For the purpose of experiment replication by later colleagues I will briefly explain the experiment that stemmed the idea for this NumPY Data Management project. I was assigned a class project in a Global Navigation Satellite Systems (GNSS) class, and the project was to collect GPS coordinates at certain spots around campus. The coordinates were first collected on each student's phone using the same app on iPhone (Coordinates) and another on Androids. The class was later given Garmin etrex 20x GPS devices and told collect data using certain types of setting. The settings were labeled as "a" for GPS only, "b" for GPS and WAAS, and "c" for GPS/GLONASS and WAAS. Together the class collected about 1,200 GPS coordinates for the 11 points and the professor started introducing us to R coding to crunch the data because an earlier homework assignment that required us to use Excel proved very time consuming and frustrating. The solution was to automate the data management and my professor showed us R and were later assigned to write R code as homework.

As you may have guessed, I thought this would be easy, like copy n paste kind of easy with minor changes and lot of research to explain the minor differences. I was horribly mistaken and quickly found out R is the preferred data management language because it is a free, open sourced language with lot of free to download packages that make specifying how to organize the data easy. It is just I am in a Python programming course and I already proposed the idea so I figured maybe I can translate the R code into a Python toolbox and use it in ArcGIS Pro. That was a bigger headache than I had anticipated also, but I do encourage anyone who reads this to attempt to further my script and work it into a Python toolbox.

3 Materials and Methods

I will not be listing the materials used to do the experiment described in the introduction because this paper is about the R code being translated to Python not the difference in accuracy between GPS systems. The materials used to create the Python script are:

Windows 10 Python v 3.8 NumPy v 20.2.1 Notepad ++ Python window found in ArcGIS Pro Microsoft Excel

2 The methods used had to be thought out, tried, and rethought out again. As previously stated in the latter half of the Introduction, I had originally proposed to translate the R code into a Python toolbox. I found a few different commands to import the CSVs and they worked in the toolbox and in a script.

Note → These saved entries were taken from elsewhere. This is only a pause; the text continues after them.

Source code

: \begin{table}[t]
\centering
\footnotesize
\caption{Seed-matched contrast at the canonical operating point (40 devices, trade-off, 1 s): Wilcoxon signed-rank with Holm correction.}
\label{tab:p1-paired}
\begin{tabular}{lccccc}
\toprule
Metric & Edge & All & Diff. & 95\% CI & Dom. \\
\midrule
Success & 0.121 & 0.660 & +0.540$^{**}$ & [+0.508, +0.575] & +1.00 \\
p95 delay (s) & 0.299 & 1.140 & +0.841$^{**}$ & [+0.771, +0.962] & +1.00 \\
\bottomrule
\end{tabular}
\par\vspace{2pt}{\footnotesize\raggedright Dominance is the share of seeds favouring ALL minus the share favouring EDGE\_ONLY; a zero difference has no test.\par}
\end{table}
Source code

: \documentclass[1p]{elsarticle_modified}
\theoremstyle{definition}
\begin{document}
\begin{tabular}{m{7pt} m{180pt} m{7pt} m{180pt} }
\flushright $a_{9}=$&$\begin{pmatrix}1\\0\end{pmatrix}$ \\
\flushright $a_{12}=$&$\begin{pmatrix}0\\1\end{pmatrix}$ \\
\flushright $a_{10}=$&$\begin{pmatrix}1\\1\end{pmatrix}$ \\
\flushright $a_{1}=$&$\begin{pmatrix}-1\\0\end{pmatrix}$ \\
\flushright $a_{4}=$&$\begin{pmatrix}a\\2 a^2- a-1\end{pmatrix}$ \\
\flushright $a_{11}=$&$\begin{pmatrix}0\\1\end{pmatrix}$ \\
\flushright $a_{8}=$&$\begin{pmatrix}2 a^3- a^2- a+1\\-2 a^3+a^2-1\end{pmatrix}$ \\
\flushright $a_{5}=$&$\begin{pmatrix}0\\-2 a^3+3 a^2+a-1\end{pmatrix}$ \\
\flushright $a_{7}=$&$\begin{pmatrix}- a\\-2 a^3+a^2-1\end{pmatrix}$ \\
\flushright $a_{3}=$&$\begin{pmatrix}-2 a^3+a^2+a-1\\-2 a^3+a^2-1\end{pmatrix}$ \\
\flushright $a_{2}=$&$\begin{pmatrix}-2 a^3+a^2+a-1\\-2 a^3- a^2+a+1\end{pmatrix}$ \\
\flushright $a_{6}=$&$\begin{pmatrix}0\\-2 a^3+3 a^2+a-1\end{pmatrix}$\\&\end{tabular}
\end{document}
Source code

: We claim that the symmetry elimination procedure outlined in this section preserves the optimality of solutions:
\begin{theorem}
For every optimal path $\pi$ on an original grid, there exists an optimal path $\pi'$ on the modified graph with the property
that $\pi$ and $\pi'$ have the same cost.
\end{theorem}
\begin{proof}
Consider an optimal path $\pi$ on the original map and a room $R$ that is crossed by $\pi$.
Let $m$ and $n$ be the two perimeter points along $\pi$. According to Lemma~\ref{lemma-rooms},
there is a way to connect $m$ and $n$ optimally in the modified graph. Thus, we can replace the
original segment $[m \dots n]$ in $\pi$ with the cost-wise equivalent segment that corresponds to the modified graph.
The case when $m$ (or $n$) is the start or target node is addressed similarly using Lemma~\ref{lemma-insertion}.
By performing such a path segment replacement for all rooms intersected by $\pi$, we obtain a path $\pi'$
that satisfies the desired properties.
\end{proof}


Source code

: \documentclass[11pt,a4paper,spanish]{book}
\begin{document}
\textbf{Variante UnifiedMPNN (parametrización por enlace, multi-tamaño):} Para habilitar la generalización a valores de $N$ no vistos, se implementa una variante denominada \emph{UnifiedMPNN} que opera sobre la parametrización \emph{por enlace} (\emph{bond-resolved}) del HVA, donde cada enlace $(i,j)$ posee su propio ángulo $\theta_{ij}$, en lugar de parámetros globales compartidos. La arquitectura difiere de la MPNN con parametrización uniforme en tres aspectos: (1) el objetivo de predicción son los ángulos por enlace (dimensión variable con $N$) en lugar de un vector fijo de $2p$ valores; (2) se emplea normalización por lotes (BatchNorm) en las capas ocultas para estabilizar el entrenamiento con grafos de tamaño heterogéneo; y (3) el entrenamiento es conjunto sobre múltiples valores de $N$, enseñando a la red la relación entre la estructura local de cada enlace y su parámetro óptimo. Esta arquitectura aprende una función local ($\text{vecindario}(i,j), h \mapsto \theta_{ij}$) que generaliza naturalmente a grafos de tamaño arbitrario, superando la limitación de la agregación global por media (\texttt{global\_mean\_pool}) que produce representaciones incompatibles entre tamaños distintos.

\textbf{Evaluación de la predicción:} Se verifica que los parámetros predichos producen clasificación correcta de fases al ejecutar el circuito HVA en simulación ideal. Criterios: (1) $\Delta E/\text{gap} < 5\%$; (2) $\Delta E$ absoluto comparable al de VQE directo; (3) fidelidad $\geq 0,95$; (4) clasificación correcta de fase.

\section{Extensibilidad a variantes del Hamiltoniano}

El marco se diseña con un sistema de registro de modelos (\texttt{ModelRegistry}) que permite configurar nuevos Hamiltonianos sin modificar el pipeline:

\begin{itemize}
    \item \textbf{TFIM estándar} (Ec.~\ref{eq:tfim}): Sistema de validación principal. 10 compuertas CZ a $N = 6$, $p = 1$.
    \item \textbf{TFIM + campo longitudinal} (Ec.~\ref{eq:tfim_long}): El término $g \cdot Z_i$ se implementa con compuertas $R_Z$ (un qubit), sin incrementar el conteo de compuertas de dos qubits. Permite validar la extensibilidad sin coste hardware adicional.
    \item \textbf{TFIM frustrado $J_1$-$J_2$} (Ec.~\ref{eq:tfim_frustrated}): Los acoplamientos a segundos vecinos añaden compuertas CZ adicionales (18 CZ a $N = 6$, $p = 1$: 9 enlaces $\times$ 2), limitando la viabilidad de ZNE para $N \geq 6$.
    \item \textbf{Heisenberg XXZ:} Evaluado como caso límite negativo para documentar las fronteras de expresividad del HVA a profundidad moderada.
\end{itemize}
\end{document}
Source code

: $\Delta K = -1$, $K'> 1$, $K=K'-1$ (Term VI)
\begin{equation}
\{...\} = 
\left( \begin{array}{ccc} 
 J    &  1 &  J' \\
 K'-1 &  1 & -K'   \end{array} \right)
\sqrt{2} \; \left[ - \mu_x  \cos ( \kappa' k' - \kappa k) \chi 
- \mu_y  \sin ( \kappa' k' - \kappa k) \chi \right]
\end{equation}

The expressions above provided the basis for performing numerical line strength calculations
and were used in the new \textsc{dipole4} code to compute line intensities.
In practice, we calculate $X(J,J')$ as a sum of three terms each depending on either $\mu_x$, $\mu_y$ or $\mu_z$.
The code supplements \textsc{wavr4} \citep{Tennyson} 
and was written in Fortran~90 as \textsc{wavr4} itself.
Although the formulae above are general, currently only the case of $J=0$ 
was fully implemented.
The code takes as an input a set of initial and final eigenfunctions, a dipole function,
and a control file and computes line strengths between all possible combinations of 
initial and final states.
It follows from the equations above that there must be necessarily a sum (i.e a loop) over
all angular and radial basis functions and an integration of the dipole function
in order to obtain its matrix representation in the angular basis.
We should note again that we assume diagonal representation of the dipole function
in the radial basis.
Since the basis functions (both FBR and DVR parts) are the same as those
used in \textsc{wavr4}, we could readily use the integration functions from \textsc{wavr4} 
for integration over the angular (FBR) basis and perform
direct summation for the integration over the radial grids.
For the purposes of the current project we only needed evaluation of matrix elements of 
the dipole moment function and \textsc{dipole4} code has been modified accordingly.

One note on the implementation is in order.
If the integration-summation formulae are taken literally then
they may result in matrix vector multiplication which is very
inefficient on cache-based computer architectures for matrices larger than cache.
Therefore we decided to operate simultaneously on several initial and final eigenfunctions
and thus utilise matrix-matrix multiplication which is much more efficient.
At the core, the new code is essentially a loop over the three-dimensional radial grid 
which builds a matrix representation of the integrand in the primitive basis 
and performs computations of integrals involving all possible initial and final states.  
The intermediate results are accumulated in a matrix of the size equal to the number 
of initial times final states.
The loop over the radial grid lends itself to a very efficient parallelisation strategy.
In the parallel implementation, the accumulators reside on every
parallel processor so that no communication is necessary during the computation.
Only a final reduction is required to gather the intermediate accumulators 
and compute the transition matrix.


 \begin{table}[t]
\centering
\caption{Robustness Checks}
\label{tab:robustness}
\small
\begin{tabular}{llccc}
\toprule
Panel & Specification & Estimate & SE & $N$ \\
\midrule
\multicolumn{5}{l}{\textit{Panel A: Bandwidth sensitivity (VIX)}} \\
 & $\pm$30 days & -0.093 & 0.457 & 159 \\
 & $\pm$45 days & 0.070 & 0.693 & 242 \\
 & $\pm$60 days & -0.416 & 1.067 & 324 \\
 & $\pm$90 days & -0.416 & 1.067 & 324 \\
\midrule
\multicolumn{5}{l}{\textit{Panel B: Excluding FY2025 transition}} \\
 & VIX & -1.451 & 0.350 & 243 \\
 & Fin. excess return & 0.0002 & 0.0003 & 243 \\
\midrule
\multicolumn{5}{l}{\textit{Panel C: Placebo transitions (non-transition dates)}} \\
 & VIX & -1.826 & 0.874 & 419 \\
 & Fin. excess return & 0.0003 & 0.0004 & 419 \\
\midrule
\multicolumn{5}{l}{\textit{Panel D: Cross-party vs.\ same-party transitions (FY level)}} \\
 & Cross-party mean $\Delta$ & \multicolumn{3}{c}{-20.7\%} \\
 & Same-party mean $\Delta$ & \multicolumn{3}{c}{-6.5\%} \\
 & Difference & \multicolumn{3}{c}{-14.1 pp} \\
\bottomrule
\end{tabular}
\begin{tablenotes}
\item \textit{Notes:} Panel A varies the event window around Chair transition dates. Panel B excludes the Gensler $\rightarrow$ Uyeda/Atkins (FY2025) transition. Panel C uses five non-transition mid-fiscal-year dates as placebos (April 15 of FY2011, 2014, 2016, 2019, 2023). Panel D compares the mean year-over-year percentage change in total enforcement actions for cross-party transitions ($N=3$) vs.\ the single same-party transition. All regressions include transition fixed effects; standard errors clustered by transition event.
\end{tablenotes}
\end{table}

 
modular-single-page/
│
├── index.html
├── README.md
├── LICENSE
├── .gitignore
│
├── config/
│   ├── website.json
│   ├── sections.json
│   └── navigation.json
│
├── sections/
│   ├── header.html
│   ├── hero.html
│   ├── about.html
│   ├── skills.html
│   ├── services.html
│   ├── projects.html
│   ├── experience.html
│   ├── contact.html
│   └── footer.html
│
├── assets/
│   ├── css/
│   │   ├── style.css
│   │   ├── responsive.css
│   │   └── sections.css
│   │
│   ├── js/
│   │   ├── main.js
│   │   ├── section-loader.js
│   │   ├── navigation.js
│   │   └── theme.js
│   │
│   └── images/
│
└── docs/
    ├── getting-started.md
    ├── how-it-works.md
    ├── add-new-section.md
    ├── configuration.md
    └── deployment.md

I had originally started by creating a 2D array and import the data into my array and it worked. I had managed to contain the data inside a self-made 2D array without completely understanding how basic 2D arrays work in Python. For those who do not know, Python auto cast all values in an array as a string, so you have to type cast each column with a for loop and an if statement. Mine looked like this:

Figure 1 Python code, imports csv to a 2D array

3

This worked and I was so happy, but it quickly started to show how difficult the rest of the project would be. I do understand indexing and slicing basics, and they are not too difficult concepts to comprehend. However, doing that on top of mathematical operations in a for loop can be a little mind numbing. I had attempted a "for" loop, but I found from both some research and my professor that I would need a nested for loop. My professor had proposed I run some code like this:

Figure 2 2D array sample code

The Nested for loop above uses independent objects N, E, and Z to hold each individual aspect of the coordinate for every point recorded. I would now have 3 different single "for" loops to get averages for all three: N, E, and Z and append them together with a module command that allows appending along the axis = 1. Using axis = 1 appends them as columns, otherwise they may be appended as rows which will ruin everything.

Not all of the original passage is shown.